Atualmente o museu foi desativado, as peças foram retiradas das prateleiras, pois, por não ter uma sede adequada, já que funcionava na sala da casa de Lúcia Paiacu, uma peça de imensurável valor histórico foi furtada do acervo. Esse fato contribuiu para a desativação, sendo mantido apenas a sede do CHCTPLA no mesmo endereço.  

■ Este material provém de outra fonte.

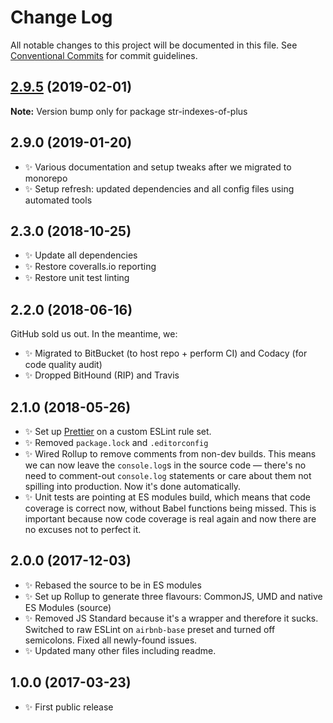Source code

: # Change Log

All notable changes to this project will be documented in this file.
See [Conventional Commits](https://conventionalcommits.org) for commit guidelines.

## [2.9.5](https://gitlab.com/codsen/codsen/compare/str-indexes-of-plus@2.9.4...str-indexes-of-plus@2.9.5) (2019-02-01)

**Note:** Version bump only for package str-indexes-of-plus





## 2.9.0 (2019-01-20)

* ✨ Various documentation and setup tweaks after we migrated to monorepo
* ✨ Setup refresh: updated dependencies and all config files using automated tools

## 2.3.0 (2018-10-25)

* ✨ Update all dependencies
* ✨ Restore coveralls.io reporting
* ✨ Restore unit test linting

## 2.2.0 (2018-06-16)

GitHub sold us out. In the meantime, we:

* ✨ Migrated to BitBucket (to host repo + perform CI) and Codacy (for code quality audit)
* ✨ Dropped BitHound (RIP) and Travis

## 2.1.0 (2018-05-26)

* ✨ Set up [Prettier](https://prettier.io) on a custom ESLint rule set.
* ✨ Removed `package.lock` and `.editorconfig`
* ✨ Wired Rollup to remove comments from non-dev builds. This means we can now leave the `console.log`s in the source code — there's no need to comment-out `console.log` statements or care about them not spilling into production. Now it's done automatically.
* ✨ Unit tests are pointing at ES modules build, which means that code coverage is correct now, without Babel functions being missed. This is important because now code coverage is real again and now there are no excuses not to perfect it.

## 2.0.0 (2017-12-03)

* ✨ Rebased the source to be in ES modules
* ✨ Set up Rollup to generate three flavours: CommonJS, UMD and native ES Modules (source)
* ✨ Removed JS Standard because it's a wrapper and therefore it sucks. Switched to raw ESLint on `airbnb-base` preset and turned off semicolons. Fixed all newly-found issues.
* ✨ Updated many other files including readme.

## 1.0.0 (2017-03-23)

* ✨ First public release
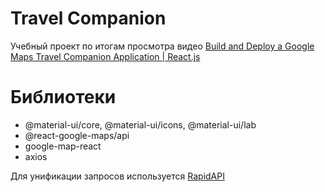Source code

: # Travel Companion

Учебный проект по итогам просмотра видео [Build and Deploy a Google Maps Travel Companion Application | React.js][1]

# Библиотеки

- @material-ui/core, @material-ui/icons, @material-ui/lab
- @react-google-maps/api
- google-map-react
- axios

Для унификации запросов используется [RapidAPI][2]

[1]: https://youtu.be/UKdQjQX1Pko 'Build and Deploy a Google Maps Travel Companion Application | React.js'
[2]: https://rapidapi.com/hub 'RapidAPI'
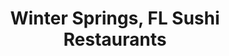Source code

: ---
layout: city
title: Winter Springs, FL Sushi Restaurants
permalink: /florida/winter-springs/
stateAbbr: FL
stateName: Florida
cityName: Winter Springs

---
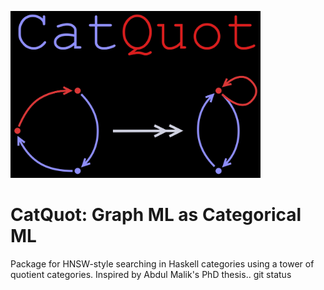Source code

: <p align="left">
  <picture>
    <source srcset="docs/images/catquot_logo_dark.jpg" media="(prefers-color-scheme: dark)">
    <source srcset="docs/images/catquot_logo_light.jpg" media="(prefers-color-scheme: light)">
    <img src="docs/images/catquot_logo_dark.jpg" alt="tonnetzB" width="400">
  </picture>
</p>

# CatQuot: Graph ML as Categorical ML
Package for HNSW-style searching in Haskell categories using a tower of quotient categories. Inspired by Abdul Malik's PhD thesis..
git status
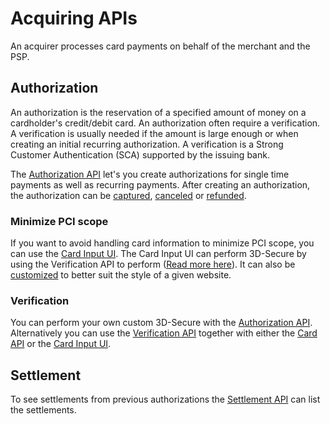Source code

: # Acquiring APIs

An acquirer processes card payments on behalf of the merchant and the PSP.


## Authorization

An authorization is the reservation of a specified amount of money on a cardholder's credit/debit card. 
An authorization often require a verification. 
A verification is usually needed if the amount is large enough or when creating an initial recurring authorization.
A verification is a Strong Customer Authentication (SCA) supported by the issuing bank. 

The [Authorization API](../../authorization/create.html#create) let's you create authorizations for single time payments as well as recurring payments.
After creating an authorization, the authorization can be [captured](../../authorization/captute.html), [canceled](../../authorization/cancel.html) or [refunded](../../authorization/refund.html).

### Minimize PCI scope

If you want to avoid handling card information to minimize PCI scope, you can use the [Card Input UI](../../card-input/embed.html#embeddable-component).
The Card Input UI can perform 3D-Secure by using the Verification API to perform ([Read more here](../../card-input/verification.html#verification)).
It can also be [customized](../../card-input/style.html#styling) to better suit the style of a given website.

### Verification 

You can perform your own custom 3D-Secure with the [Authorization API](../../authorization/create.html#create).
Alternatively you can use the [Verification API](../../verification/create.html#create) together with either the [Card API](../../card-api/create.html#create) or the [Card Input UI](../../card-input/embed.html#embeddable-component).

## Settlement

To see settlements from previous authorizations the [Settlement API](../../settlement/list.html#list) can list the settlements.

Neste dia 23 de janeiro, terça-feira, estiveram visitando o Centro Histórico alguns museólogos e pessoas envolvidas com a organização de museológica na Itália.  Marco Tonon( museólogo) e diretor de museu da Itália, Loredana Caniglia, scienze Naturali, Graziella Perin e Guerrino Rossi (fotógrafo e corista). Eles queriam ver de perto o local que guarda a história dos primeiros povos do Sertão do Rio Grande do Norte. Além de visitar e conhecer um pouco da história que está no acervo do Museu Luiza Cantofa, os italianos quiseram saber mais sobre Apodi e foram levados por Isaac Torres que é Turismólogo colaborador do CHCTPLA e Lúcia Paiacu a fazer um City tour pela cidade passando pela Igreja Matriz, Lagoa do Apodi e Missão 1, Balneário da Lagoa e pra finalizar foram ao prédio que está sendo preparado para abrigar o Museu do Índio Luiza Cantofa, situado às margens da Lagoa do Apodi, próximo ao balneário. 


Fotos extraídas do Facebook de Lúcia Maria Tavares. 
Os italianos, assim como tantos outros visitantes do acervo indígena apodiense, entre os quais estão museólogos, professores universitários, arqueólogos e antropólogos são taxativos em afirmar a importância das peças guardadas pelo povo Paiacu. São de raridade imensurável e deveriam ter maior atenção do povo apodiense, mesmo os que não se autodeclaram ascendentes indígenas. O fato é que, mesmo já tendo escutado essas afirmações tantas vezes, o que se observa é o distanciamento dessa história da nossa sociedade. 

Há um certo desprezo pela história e esse comportamento é confirmado por algumas pessoas que com toda a sinceridade afirmam: "Essa história não interessa a ninguém, quem diz que tem interesse está sendo hipócrita". São as frases mais escutadas, às vezes lidas em comentários em redes sociais. E como comprovação desse "desleixo" estão inclusas as próprias atitudes políticas de quem ocupa o poder público. E quanto a isto não é necessário nomear ninguém, já que o histórico de abandono é de tão longo tempo que se faz inviável a identificação. Além disso, a perseguição aos que estão envolvidos na causa pela reelaboração da história, da cultura, dos costumes, que é um direito garantido na Constituição já é visível. E tudo pelos mesmo motivos de 190 anos atrás. 

Por isso, dizemos que o Museu Luiza Cantofa está entre o aqui e o acolá; o aqui da nossa história que ninguém mais pode apagar, ao ponto de Apodi ser denominada "Terras dos Tapuias Paiacus" e acolá por ser uma história com forte pressão para o esquecimento, com o apoio político e da sociedade, quando se trata de aceitar a auto-identificação dos que não negam as suas raízes.